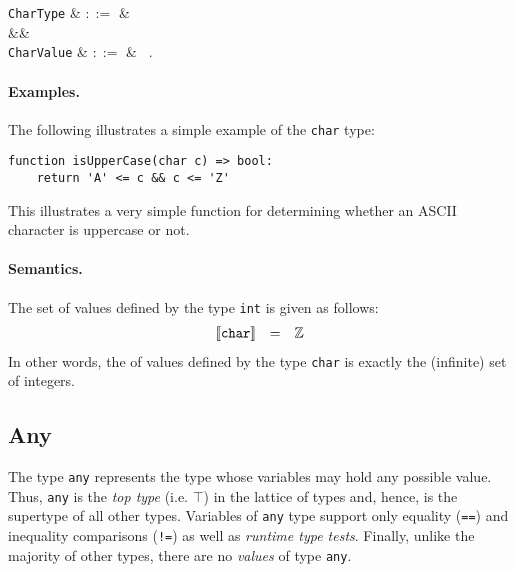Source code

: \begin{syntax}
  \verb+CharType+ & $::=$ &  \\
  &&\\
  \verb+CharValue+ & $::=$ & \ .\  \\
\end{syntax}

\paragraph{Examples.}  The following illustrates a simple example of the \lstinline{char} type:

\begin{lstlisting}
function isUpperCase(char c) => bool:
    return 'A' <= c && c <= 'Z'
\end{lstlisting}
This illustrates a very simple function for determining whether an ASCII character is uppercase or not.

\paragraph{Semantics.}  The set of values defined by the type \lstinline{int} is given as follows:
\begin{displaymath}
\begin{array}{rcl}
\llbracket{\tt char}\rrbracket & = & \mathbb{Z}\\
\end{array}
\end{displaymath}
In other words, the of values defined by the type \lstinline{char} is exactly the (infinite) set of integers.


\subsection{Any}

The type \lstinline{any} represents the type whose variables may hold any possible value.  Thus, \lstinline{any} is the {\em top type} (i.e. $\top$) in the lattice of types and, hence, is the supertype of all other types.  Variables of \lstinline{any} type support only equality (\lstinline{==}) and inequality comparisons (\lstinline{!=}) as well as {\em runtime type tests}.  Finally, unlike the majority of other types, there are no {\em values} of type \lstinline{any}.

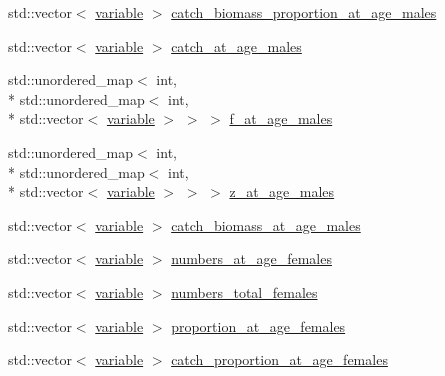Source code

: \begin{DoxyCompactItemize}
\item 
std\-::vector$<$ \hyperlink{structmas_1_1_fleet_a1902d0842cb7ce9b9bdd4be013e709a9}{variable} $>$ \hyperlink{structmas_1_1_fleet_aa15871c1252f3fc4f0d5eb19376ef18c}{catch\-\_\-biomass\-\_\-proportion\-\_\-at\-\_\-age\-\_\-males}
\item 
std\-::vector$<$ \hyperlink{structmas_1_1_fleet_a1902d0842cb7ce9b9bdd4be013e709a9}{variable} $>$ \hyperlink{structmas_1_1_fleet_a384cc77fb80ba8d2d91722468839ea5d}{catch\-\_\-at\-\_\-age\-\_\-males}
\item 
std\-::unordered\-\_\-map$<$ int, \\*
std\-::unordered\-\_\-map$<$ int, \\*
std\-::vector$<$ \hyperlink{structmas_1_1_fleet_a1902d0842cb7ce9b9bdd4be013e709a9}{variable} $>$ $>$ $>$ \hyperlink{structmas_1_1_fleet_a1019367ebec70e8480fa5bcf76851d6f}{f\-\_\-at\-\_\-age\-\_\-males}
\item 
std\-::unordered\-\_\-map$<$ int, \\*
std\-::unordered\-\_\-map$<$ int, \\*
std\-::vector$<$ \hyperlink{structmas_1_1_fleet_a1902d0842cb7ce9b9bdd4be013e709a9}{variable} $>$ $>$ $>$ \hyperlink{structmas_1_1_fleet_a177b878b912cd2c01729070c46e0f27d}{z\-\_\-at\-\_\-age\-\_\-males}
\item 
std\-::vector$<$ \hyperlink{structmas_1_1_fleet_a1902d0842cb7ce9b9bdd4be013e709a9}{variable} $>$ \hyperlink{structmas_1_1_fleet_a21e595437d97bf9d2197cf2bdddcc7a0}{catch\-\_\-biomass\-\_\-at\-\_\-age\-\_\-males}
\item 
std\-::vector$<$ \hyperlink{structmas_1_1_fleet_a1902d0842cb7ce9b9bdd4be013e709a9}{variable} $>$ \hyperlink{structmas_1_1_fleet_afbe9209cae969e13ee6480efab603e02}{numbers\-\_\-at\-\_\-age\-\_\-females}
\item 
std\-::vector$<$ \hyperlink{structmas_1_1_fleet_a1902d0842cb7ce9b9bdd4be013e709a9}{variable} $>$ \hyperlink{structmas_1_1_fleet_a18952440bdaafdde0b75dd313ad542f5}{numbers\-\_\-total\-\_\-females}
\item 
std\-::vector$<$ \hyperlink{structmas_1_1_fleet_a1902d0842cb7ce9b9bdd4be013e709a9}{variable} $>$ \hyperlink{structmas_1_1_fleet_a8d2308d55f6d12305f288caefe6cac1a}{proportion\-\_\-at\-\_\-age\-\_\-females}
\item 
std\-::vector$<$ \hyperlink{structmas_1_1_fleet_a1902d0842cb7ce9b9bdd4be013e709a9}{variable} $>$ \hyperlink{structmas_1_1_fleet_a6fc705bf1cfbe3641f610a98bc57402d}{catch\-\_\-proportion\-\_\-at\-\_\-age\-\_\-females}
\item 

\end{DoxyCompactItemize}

------------------------------------------------------------

Directions: Every line in the listing that holds the string "begin" should be copied out.

Response for this exercise:
: \begin{syntax}
\begin{lstlisting}
\begin{displaymath}
\begin{array}{rcl}
: \begin{DoxyCompactItemize}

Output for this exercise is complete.